-- Opening Marker --

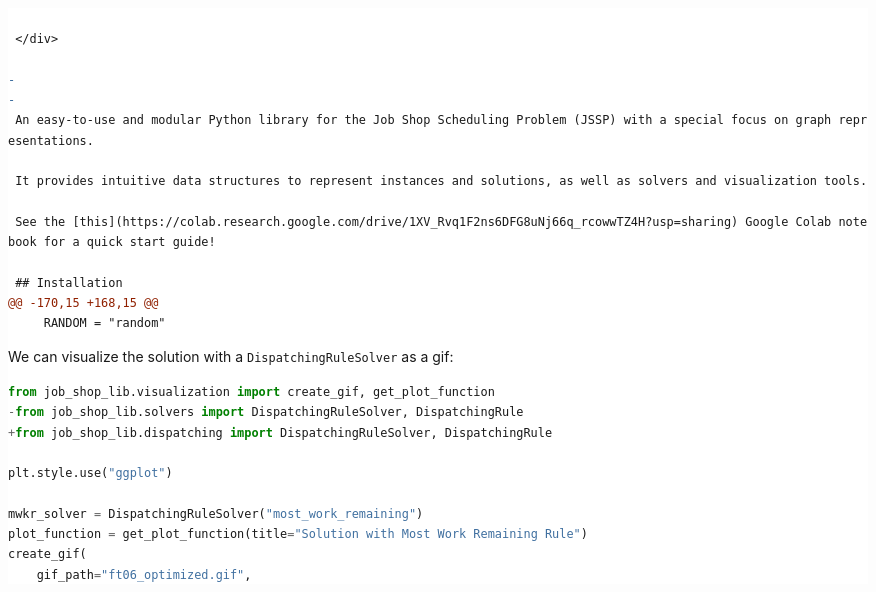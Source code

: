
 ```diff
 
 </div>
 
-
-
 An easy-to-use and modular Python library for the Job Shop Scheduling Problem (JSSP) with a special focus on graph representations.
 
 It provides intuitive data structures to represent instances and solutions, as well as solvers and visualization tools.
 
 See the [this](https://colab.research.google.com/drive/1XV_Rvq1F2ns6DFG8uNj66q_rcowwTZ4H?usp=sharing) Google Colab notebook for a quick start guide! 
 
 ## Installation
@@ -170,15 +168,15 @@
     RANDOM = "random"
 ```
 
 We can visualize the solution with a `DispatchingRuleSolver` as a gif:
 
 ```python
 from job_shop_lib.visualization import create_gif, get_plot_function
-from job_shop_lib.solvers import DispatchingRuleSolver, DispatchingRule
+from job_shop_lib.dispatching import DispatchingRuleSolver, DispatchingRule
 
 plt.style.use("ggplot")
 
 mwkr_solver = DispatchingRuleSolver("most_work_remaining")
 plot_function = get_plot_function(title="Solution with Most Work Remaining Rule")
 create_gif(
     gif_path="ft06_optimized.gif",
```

-- Closing Marker --

:: Task prompt ::
Retype all of the entries exactly as written, leaving out any images.

:: Answer box ::
Source code

:
 ```diff
 
 </div>
 
-
-
 An easy-to-use and modular Python library for the Job Shop Scheduling Problem (JSSP) with a special focus on graph representations.
 
 It provides intuitive data structures to represent instances and solutions, as well as solvers and visualization tools.
 
 See the [this](https://colab.research.google.com/drive/1XV_Rvq1F2ns6DFG8uNj66q_rcowwTZ4H?usp=sharing) Google Colab notebook for a quick start guide! 
 
 ## Installation
@@ -170,15 +168,15 @@
     RANDOM = "random"
 ```
 
 We can visualize the solution with a `DispatchingRuleSolver` as a gif:
 
 ```python
 from job_shop_lib.visualization import create_gif, get_plot_function
-from job_shop_lib.solvers import DispatchingRuleSolver, DispatchingRule
+from job_shop_lib.dispatching import DispatchingRuleSolver, DispatchingRule
 
 plt.style.use("ggplot")
 
 mwkr_solver = DispatchingRuleSolver("most_work_remaining")
 plot_function = get_plot_function(title="Solution with Most Work Remaining Rule")
 create_gif(
     gif_path="ft06_optimized.gif",
```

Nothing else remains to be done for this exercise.